WORK TO BE COMPLETED → Find the word "omega" in the records below. List each line containing it.

RECORDS PROVIDED →
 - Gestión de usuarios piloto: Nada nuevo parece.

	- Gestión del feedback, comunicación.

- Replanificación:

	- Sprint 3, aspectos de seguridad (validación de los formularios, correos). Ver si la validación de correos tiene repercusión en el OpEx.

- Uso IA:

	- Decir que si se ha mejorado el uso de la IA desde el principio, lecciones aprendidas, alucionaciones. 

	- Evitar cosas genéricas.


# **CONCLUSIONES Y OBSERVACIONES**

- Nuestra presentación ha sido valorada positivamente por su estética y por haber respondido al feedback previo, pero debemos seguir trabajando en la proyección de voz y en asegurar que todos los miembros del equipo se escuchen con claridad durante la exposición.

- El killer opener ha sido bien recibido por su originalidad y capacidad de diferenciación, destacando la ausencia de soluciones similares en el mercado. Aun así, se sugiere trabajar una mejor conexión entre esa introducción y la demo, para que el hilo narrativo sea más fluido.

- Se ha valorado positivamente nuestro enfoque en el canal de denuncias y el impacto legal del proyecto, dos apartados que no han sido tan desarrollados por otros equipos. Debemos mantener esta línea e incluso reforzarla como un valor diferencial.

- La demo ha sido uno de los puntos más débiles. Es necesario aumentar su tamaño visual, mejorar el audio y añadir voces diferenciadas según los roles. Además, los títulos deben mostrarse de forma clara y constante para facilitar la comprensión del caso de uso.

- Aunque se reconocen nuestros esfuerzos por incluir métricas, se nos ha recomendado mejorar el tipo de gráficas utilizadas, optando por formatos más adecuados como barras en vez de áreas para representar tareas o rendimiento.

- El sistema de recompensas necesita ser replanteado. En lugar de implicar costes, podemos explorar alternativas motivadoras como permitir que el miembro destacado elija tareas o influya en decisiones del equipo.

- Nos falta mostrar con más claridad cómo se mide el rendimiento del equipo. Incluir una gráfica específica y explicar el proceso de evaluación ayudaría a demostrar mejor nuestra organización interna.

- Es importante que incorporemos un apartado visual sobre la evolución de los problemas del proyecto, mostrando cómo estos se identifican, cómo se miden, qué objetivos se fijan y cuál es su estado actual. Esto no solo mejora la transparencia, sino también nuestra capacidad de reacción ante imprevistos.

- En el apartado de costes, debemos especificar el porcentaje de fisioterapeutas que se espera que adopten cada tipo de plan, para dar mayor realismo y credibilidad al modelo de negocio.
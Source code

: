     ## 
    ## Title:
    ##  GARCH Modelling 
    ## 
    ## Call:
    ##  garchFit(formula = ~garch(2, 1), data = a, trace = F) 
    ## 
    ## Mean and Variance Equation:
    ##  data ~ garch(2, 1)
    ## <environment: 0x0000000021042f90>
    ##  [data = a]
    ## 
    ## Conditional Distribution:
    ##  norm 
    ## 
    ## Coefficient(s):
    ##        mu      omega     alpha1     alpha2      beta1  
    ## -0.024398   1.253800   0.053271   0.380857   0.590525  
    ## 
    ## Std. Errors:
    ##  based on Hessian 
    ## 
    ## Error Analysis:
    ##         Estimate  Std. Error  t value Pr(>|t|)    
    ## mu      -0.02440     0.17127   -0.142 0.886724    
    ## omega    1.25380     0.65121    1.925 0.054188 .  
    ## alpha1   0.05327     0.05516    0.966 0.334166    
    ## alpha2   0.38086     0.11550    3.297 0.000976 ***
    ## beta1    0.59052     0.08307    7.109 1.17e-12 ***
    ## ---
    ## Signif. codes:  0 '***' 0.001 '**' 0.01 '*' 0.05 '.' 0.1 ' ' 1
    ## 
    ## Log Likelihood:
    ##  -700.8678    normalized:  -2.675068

OUTPUT FOR THIS TASK →
    ##        mu      omega     alpha1     alpha2      beta1  
    ## omega    1.25380     0.65121    1.925 0.054188 .  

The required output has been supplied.